My current body of work is a process-based, experience led exploration of the transcendent nature of The Sublime and Awe. According to Burke’s Sublime, ‘terror is the most powerful cause’. Darkness is an inevitable part of our lives and I often try to find a visual balance
between dualities such as darkness & light or chaos & order within my work.
Recent imperical research on The Sublime found that awe in the face of powerful realities, such as nature – has very beneficial and positive effects on our mental health. Subjects reported an increased awareness in the present moment, increased generosity and an overall better mind-state. The paired down approach to the work is an attempt at conveying the experiental qualities of The Sublime rather than the object that is illiciting these physiological responses itself.
Formal art devices such as colour, materiality and mark help communicate an entire range of emotive and experiential qualities – sometimes within one piece. At the core, I’m interested in creating a visual attentiveness within the work that allows a viewer to remove oneself from the everyday and enter more experiential or contemplative headspace.
Dee Walsh is an award winning artist based in Drogheda, she studied at Gorey School of Art and Carlow I.T where she received an Honours Degree in Fine Art. Dee has also completed a Professional Diploma in Education from NCAD. She has worked as an Art tutor and educator with all age groups and is a member of the Borrowed Ground Artist Collective in Drogheda.
She has exhibited both nationally and internationally including Concrete Abstractions (Solo), Straight Out of Ireland (Philadelphia), Connections & Borrowed Ground (Droichead Arts Centre), Royal Ulster Academy 139th Annual, Tulca, Brown Thomas Art & Style and Irishwave in Beijing China. She is also the recipient of the R.C Lewis Crosby Award for painting from the RDS.
Dee’s work is primarily based in painting and drawing and is rooted in a fascination with the urban landscape and the structures and infrastructures that facilitate and influence our lives. This line of enquiry also encompasses how nature and the urban landscape interact.
The starting point for her work comes from photographic observations of the urban landscape and results in calculated paintings/drawings that play with mixed media, layering and geometric precision. Her work focuses on interpreting what is perceived and creating a new visual reality that appears familiar and strange all the same time.
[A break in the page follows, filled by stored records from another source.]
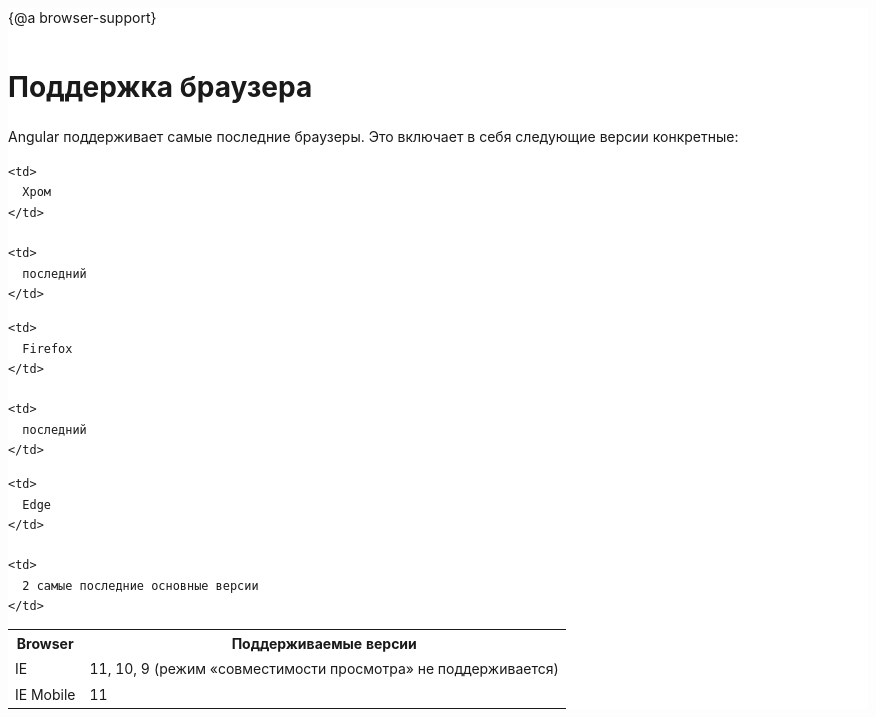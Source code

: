 {@a browser-support}
# Поддержка браузера

Angular поддерживает самые последние браузеры. Это включает в себя следующие версии конкретные:

<table>

  <tr>

<th>
      Browser
</th>

<th>
      Поддерживаемые версии
</th>

  </tr>

  <tr>

    <td>
      Хром
    </td>

    <td>
      последний
    </td>
  </tr>

  <tr>

    <td>
      Firefox
    </td>

    <td>
      последний
    </td>
  </tr>

  <tr>

    <td>
      Edge
    </td>

    <td>
      2 самые последние основные версии
    </td>
  </tr>
  <tr>
    <td>
      IE
    </td>
    <td>
      11, 10, 9 (режим «совместимости просмотра» не поддерживается)
    </td>
  </tr>
 <tr>
   <tr>
    <td>
      IE Mobile
    </td>
    <td>
      11
    </td>
  </tr>
 <tr>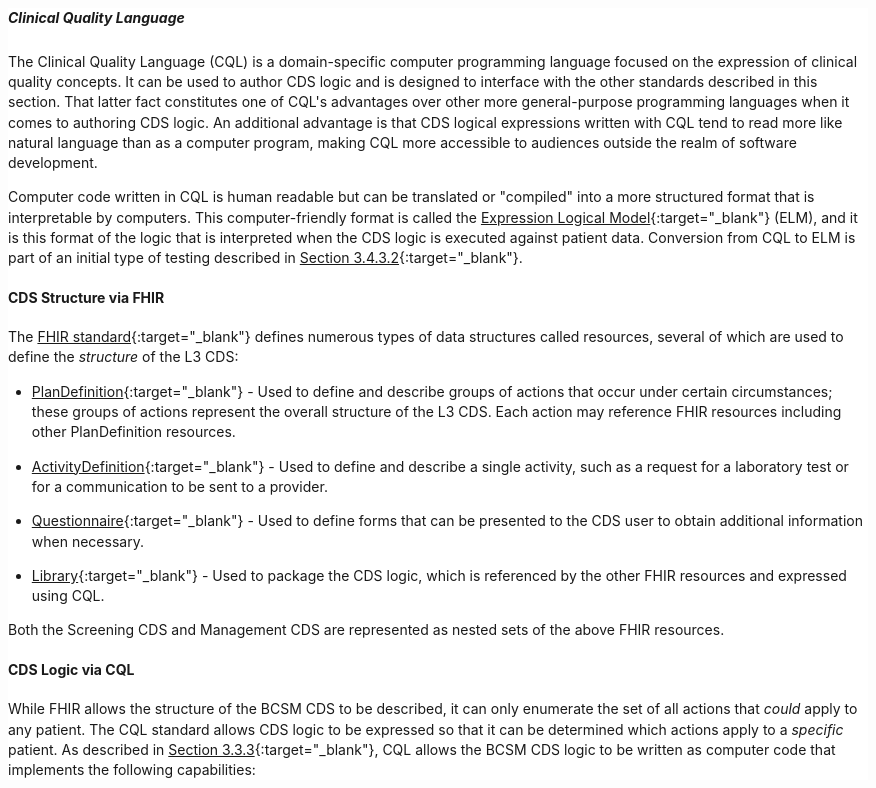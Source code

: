 ##### Clinical Quality Language

The Clinical Quality Language (CQL) is a domain-specific computer
programming language focused on the expression of clinical quality
concepts. It can be used to author CDS logic and is designed to
interface with the other standards described in this section. That
latter fact constitutes one of CQL's advantages over other more
general-purpose programming languages when it comes to authoring CDS
logic. An additional advantage is that CDS logical expressions written
with CQL tend to read more like natural language than as a computer
program, making CQL more accessible to audiences outside the realm of
software development.

Computer code written in CQL is human readable but can be translated or
"compiled" into a more structured format that is interpretable by
computers. This computer-friendly format is called the [Expression
Logical Model](https://cql.hl7.org/01-introduction.html){:target="_blank"} (ELM), and it is this format of the logic that is interpreted when the CDS logic is
executed against patient data. Conversion from CQL to ELM is part of an
initial type of testing described in [Section 3.4.3.2](#cql-to-elm-translator){:target="_blank"}.

#### CDS Structure via FHIR

The [FHIR standard](https://www.hl7.org/fhir/resourcelist.html){:target="_blank"} defines
numerous types of data structures called resources, several of which are
used to define the *structure* of the L3 CDS:

-   [PlanDefinition](https://www.hl7.org/fhir/plandefinition.html){:target="_blank"} -
    Used to define and describe groups of actions that occur under
    certain circumstances; these groups of actions represent the overall
    structure of the L3 CDS. Each action may reference FHIR resources
    including other PlanDefinition resources.

-   [ActivityDefinition](https://www.hl7.org/fhir/activitydefinition.html){:target="_blank"} -
    Used to define and describe a single activity, such as a request for
    a laboratory test or for a communication to be sent to a provider.

-   [Questionnaire](https://www.hl7.org/fhir/questionnaire.html){:target="_blank"} - Used
    to define forms that can be presented to the CDS user to obtain
    additional information when necessary.

-   [Library](https://www.hl7.org/fhir/library.html){:target="_blank"} - Used to package
    the CDS logic, which is referenced by the other FHIR resources and
    expressed using CQL.

Both the Screening CDS and Management CDS are represented as nested sets
of the above FHIR resources.

#### CDS Logic via CQL

While FHIR allows the structure of the BCSM CDS to be described, it can
only enumerate the set of all actions that *could* apply to any patient.
The CQL standard allows CDS logic to be expressed so that it can be
determined which actions apply to a *specific* patient. As described in
[Section 3.3.3](#cds-logic-via-cql){:target="_blank"}, CQL allows the BCSM CDS logic to be written as computer
code that implements the following capabilities:
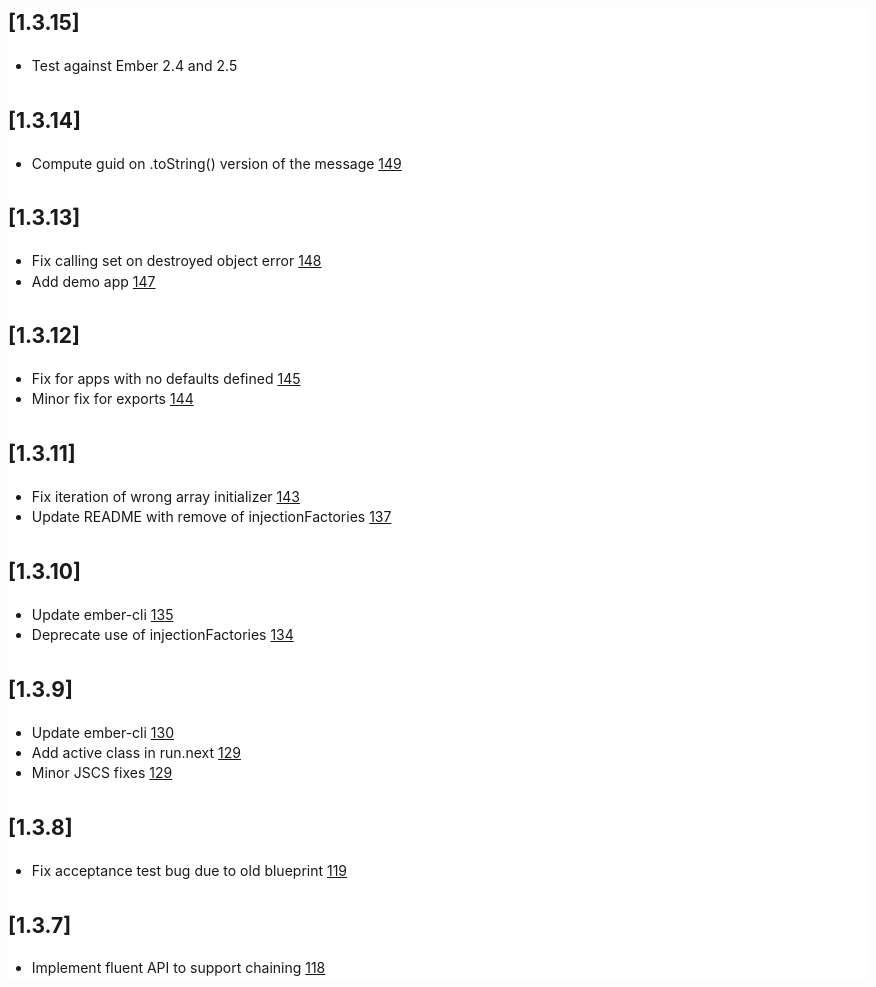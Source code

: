## [1.3.15]

  - Test against Ember 2.4 and 2.5

## [1.3.14]

  - Compute guid on .toString() version of the message [149](https://github.com/adopted-ember-addons/ember-cli-flash/pull/149)

## [1.3.13]

  - Fix calling set on destroyed object error [148](https://github.com/adopted-ember-addons/ember-cli-flash/pull/148)
  - Add demo app [147](https://github.com/adopted-ember-addons/ember-cli-flash/pull/147)

## [1.3.12]

  - Fix for apps with no defaults defined [145](https://github.com/adopted-ember-addons/ember-cli-flash/pull/145)
  - Minor fix for exports [144](https://github.com/adopted-ember-addons/ember-cli-flash/pull/144)

## [1.3.11]

  - Fix iteration of wrong array initializer [143](https://github.com/adopted-ember-addons/ember-cli-flash/pull/143)
  - Update README with remove of injectionFactories [137](https://github.com/adopted-ember-addons/ember-cli-flash/pull/137)

## [1.3.10]

  - Update ember-cli [135](https://github.com/adopted-ember-addons/ember-cli-flash/pull/135)
  - Deprecate use of injectionFactories [134](https://github.com/adopted-ember-addons/ember-cli-flash/pull/134)

## [1.3.9]

  - Update ember-cli [130](https://github.com/adopted-ember-addons/ember-cli-flash/pull/130)
  - Add active class in run.next [129](https://github.com/adopted-ember-addons/ember-cli-flash/pull/129)
  - Minor JSCS fixes [129](https://github.com/adopted-ember-addons/ember-cli-flash/pull/129)

## [1.3.8]

  - Fix acceptance test bug due to old blueprint [119](https://github.com/adopted-ember-addons/ember-cli-flash/pull/119)

## [1.3.7]

  - Implement fluent API to support chaining [118](https://github.com/adopted-ember-addons/ember-cli-flash/pull/118)
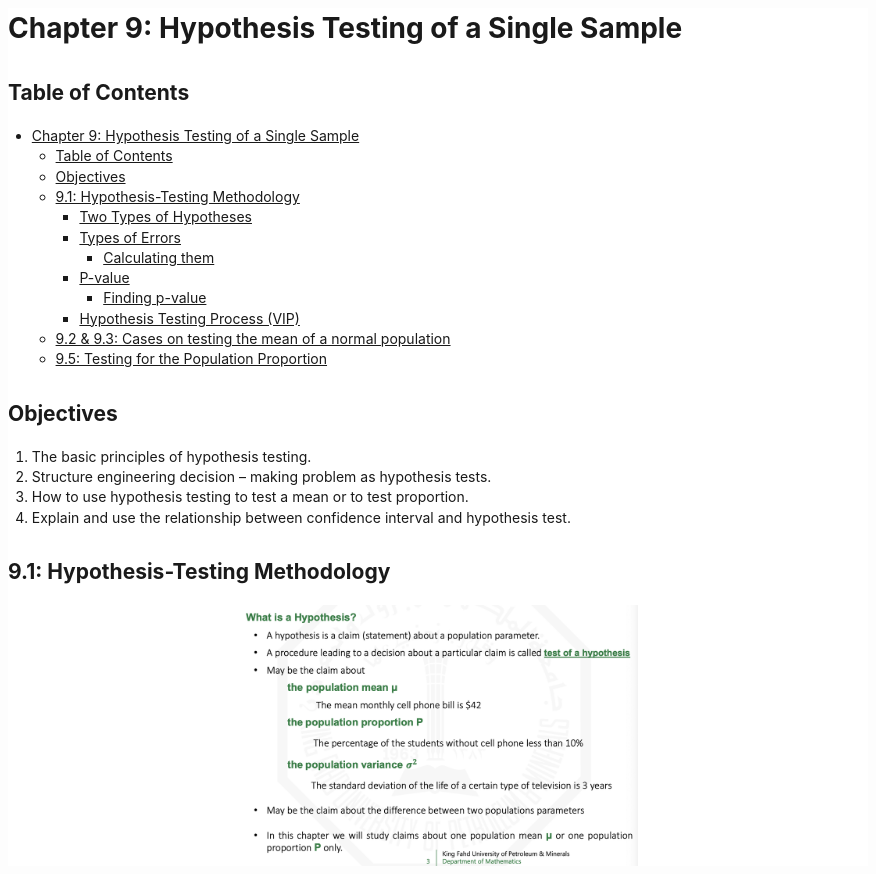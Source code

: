 # Chapter 9: Hypothesis Testing of a Single Sample

## Table of Contents

- [Chapter 9: Hypothesis Testing of a Single Sample](#chapter-9-hypothesis-testing-of-a-single-sample)
  - [Table of Contents](#table-of-contents)
  - [Objectives](#objectives)
  - [9.1: Hypothesis-Testing Methodology](#91-hypothesis-testing-methodology)
    - [Two Types of Hypotheses](#two-types-of-hypotheses)
    - [Types of Errors](#types-of-errors)
      - [Calculating them](#calculating-them)
    - [P-value](#p-value)
      - [Finding p-value](#finding-p-value)
    - [Hypothesis Testing Process (VIP)](#hypothesis-testing-process-vip)
  - [9.2 \& 9.3: Cases on testing the mean of a normal population](#92--93-cases-on-testing-the-mean-of-a-normal-population)
  - [9.5: Testing for the Population Proportion](#95-testing-for-the-population-proportion)

## Objectives

1. The basic principles of hypothesis testing.
2. Structure engineering decision – making problem as hypothesis tests.
3. How to use hypothesis testing to test a mean or to test proportion.
4. Explain and use the relationship between confidence interval and hypothesis test.

## 9.1: Hypothesis-Testing Methodology

<img src="images/ch-9-img01.png" alt="Slide 3 Chapter 9" style="display: block; margin: 0 auto; width: 400px;"/>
She works on a varied scale from large paintings and drawings to small scale pieces. The paintings are mixed media, including oil, acrylic paint and collage. Her work is built up of overlapping layers, shapes and colours which creates the abstracted and colourful landscapes.
Sinead McKillican’s work evolves organically through the physical process of reshaping,
restructuring and / or layering both found and new materials; activities driven by Sinead’s
fascination with art, design, and architecture. Exploration, experimentation, and investigations give rise to a lively process of gathering, layering, culling, and distilling materials. Significantly, Sinead’s physical engagement with materials generally leads to the emancipation of simple geometric shapes, transitioning formal 2D shapes into 3-dimensional minimal abstract forms. Transformation methods include the utilisation of folds, pleats and curves; techniques that permit the fashioning of relief works that blur the boundary between paint and sculpture. Sinead’s vision is focused on creating thought-provoking elegant aesthetics that manifest through the fusion of simple forms, neutral colours and a limited materials palette, elements key to tantalising the viewers tactile and visual senses.
Visuals created are free from any literal expression; intended only to serve to induce the viewers curiosity and / or natural desire for contemplation. Outcomes reflect Sinead’s interest in spatial awareness, placement, repositioning, and facility to re-orientate the work. In essence, Sinead’s work is a personal expression, a synthesis of intuition, life experiences and critical analysis; a journey intended to fashion lively objects that stimulate optimism.